For this recipe the cukes and onions were layered in a large pot dividing over each layer 1/3" of canning salt. (It's important to note that you must use a canning approved salt for this. I use a Kosher salt. Regular table salt has a compound in it to keep it from clumping that will turn everything cloudy. It will be ok to eat but will probably look so bad you won't want to!) 
  
This is then covered in ice and left to sit for 1.5 hours. Mine actually sat for about 2 hours until I did other things and got back to it. 
  
When this was all set I made my mix in a large pot:
2 cups sugar
2 tablespoons mustard seed
2 teaspoons trmeric
2 teaspoons celery seed
1 teaspoon ginger
1 teaspoon peppercorns
3 cups vinegar

When this was boiling I then rinsed and drained the cukes and onions multiple times and added this to the pot as well. This was all brought back to boiling again before it was packed into clean heated jars. 1/4" of headspace was left and the jars were processed for 10 minutes in a boiling water bath.

 
I love these because they truly that have jar of pickles look! Again I have to wait 4 to 6 weeks to be able to go after them and find out! Notice how they were dated on the top before they were stored. I'm hoping to have at least another round of two of cukes out of the garden so I can try some more recipes. Plus, one of the joys of doing this is being able to share fresh healthy food with friends and family. 

Thursday, August 27, 2009

Cucumber Harvest (Kosher Dills)

One of the things I've been educating myself with during this process is how to properly preserve food that I get fresh from a farmer's market or from my own garden. This way I can enjoy freshness from my garden all year long as well as have a supply of food that doesn't require refrigeration and therefore very handy in case of emergency.

Before I begin to talk about my experiences making pickles I'd like to stress that if you want to do some home canning of your own you MUST follow proper procedure. All the recipes I use and the ones you should use all need to be approved CANNING recipes not COOKING recipes you want to put in jars. In fact a lot of recipes that have been used by families for years (one Grandma handed down, etc.) aren't considered safe by today's standards. When in doubt a great resource is the National Center for Home Preserving.

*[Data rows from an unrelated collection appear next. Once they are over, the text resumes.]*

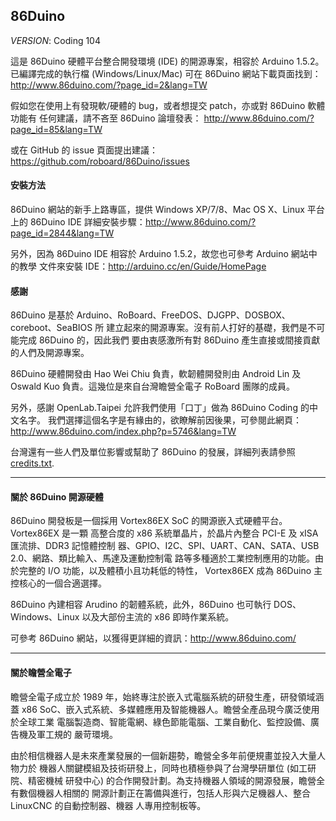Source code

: 86Duino
---------

_VERSION_: Coding 104

這是 86Duino 硬體平台整合開發環境 (IDE) 的開源專案，相容於 Arduino 1.5.2。
已編譯完成的執行檔 (Windows/Linux/Mac) 可在 86Duino 網站下載頁面找到：
http://www.86duino.com/?page_id=2&lang=TW

假如您在使用上有發現軟/硬體的 bug，或者想提交 patch，亦或對 86Duino 軟體功能有
任何建議，請不吝至 86Duino 論壇發表：
http://www.86duino.com/?page_id=85&lang=TW

或在 GitHub 的 issue 頁面提出建議：https://github.com/roboard/86Duino/issues


#### 安裝方法 ####

86Duino 網站的新手上路專區，提供 Windows XP/7/8、Mac OS X、Linux 平台上的 
86Duino IDE 詳細安裝步驟：http://www.86duino.com/?page_id=2844&lang=TW

另外，因為 86Duino IDE 相容於 Arduino 1.5.2，故您也可參考 Arduino 網站中的教學
文件來安裝 IDE：http://arduino.cc/en/Guide/HomePage


#### 感謝 ####

86Duino 是基於 Arduino、RoBoard、FreeDOS、DJGPP、DOSBOX、coreboot、SeaBIOS 所
建立起來的開源專案。沒有前人打好的基礎，我們是不可能完成 86Duino 的，因此我們
要由衷感激所有對 86Duino 產生直接或間接貢獻的人們及開源專案。

86Duino 硬體開發由 Hao Wei Chiu 負責，軟韌體開發則由 Android Lin 及 Oswald Kuo 
負責。這幾位是來自台灣瞻營全電子 RoBoard 團隊的成員。

另外，感謝 OpenLab.Taipei 允許我們使用「口丁」做為 86Duino Coding 的中文名字。
我們選擇這個名字是有緣由的，欲瞭解前因後果，可參閱此網頁：
http://www.86duino.com/index.php?p=5746&lang=TW

台灣還有一些人們及單位影響或幫助了 86Duino 的發展，詳細列表請參照 
[credits.txt](https://github.com/roboard/86Duino/blob/master/credits.txt).


---------------------------------------

#### 關於 86Duino 開源硬體 ####

86Duino 開發板是一個採用 Vortex86EX SoC 的開源嵌入式硬體平台。Vortex86EX 是一顆
高整合度的 x86 系統單晶片，於晶片內整合 PCI-E 及 xISA 匯流排、DDR3 記憶體控制
器、GPIO、I2C、SPI、UART、CAN、SATA、USB 2.0、網路、類比輸入、馬達及運動控制電
路等多種適於工業控制應用的功能。由於完整的 I/O 功能，以及體積小且功耗低的特性，
Vortex86EX 成為 86Duino 主控核心的一個合適選擇。

86Duino 內建相容 Arudino 的韌體系統，此外，86Duino 也可執行 DOS、Windows、Linux 
以及大部份主流的 x86 即時作業系統。

可參考 86Duino 網站，以獲得更詳細的資訊：http://www.86duino.com/


---------------------------------------

#### 關於瞻營全電子 ####

瞻營全電子成立於 1989 年，始終專注於嵌入式電腦系統的研發生產，研發領域涵蓋 x86 
SoC、嵌入式系統、多媒體應用及智能機器人。瞻營全產品現今廣泛使用於全球工業
電腦製造商、智能電網、綠色節能電腦、工業自動化、監控設備、廣告機及軍工規的
嚴苛環境。

由於相信機器人是未來產業發展的一個新趨勢，瞻營全多年前便規畫並投入大量人物力於
機器人關鍵模組及技術研發上，同時也積極參與了台灣學研單位 (如工研院、精密機械
研發中心) 的合作開發計劃。為支持機器人領域的開源發展，瞻營全有數個機器人相關的
開源計劃正在籌備與進行，包括人形與六足機器人、整合 LinuxCNC 的自動控制器、機器
人專用控制板等。
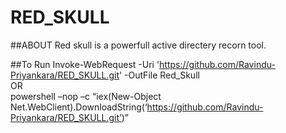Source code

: # RED_SKULL

##ABOUT
Red skull is a powerfull active directery recorn tool.

##To Run
Invoke-WebRequest -Uri 'https://github.com/Ravindu-Priyankara/RED_SKULL.git' -OutFile Red_Skull                           
                                      OR                                        
powershell –nop –c “iex(New-Object Net.WebClient).DownloadString(‘https://github.com/Ravindu-Priyankara/RED_SKULL.git’)”
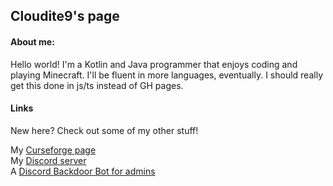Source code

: ## Cloudite9's page

#### About me:

Hello world! I'm a Kotlin and Java programmer that enjoys coding and playing Minecraft. I'll be fluent in more languages, eventually. 
I should really get this done in js/ts instead of GH pages.


#### Links

New here? Check out some of my other stuff!

My [Curseforge page](https://www.curseforge.com/members/awesomemoder316/projects)  
My [Discord server](https://www.discord.gg/nPbakm9eEr)  
A [Discord Backdoor Bot for admins](https://www.github.com/awesomemoder316/discordbackdoorbot)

Ok, that being said my quest for pickles began with growing pickling cucumbers in my home garden. I can go into detail more about that process but suffice to say I harvested about 4.5 lbs of pickling cukes for a recipe that calls for 4lbs.

 
  
I washed and cleaned the cukes and cut them into spears. To start the process I prepped and added to a stove pot

14 cloves garlic, peeled & split
1/4 cup salt
2 3/4 cups distilled or apple cider vinegar 5% acidity

This is all heated until it is boiling (this is important...make sure if a recipe calls for boiling you do it!) 
While this is heating you need to get yours jars and lids ready. The jars I put in the dishwasher to heat and sterilize them (this recipe calls for 7 pint jars). The rings can just sit and wait and the lids I put on the stove in a pot of hot water (DO NOT BOIL). Boiling will soften the seals too much and cause them to fail.
When this is boiling remove garlic and place 4 halves into each clean jar, then pack cucumbers, adding 2 sprigs of dill and 4 peppercorns.
When the jars or packed your going to pour the hot liquid into the jars leaving 1/2" of space at the top (this is called headspace and again is important to do as the recipe asks). You then adjust the 2 piece lids of the jars and put them in the boiling water bath canner and process for 10 minutes. Following canning guidelines to ensure a good seal! (Remember the site above!)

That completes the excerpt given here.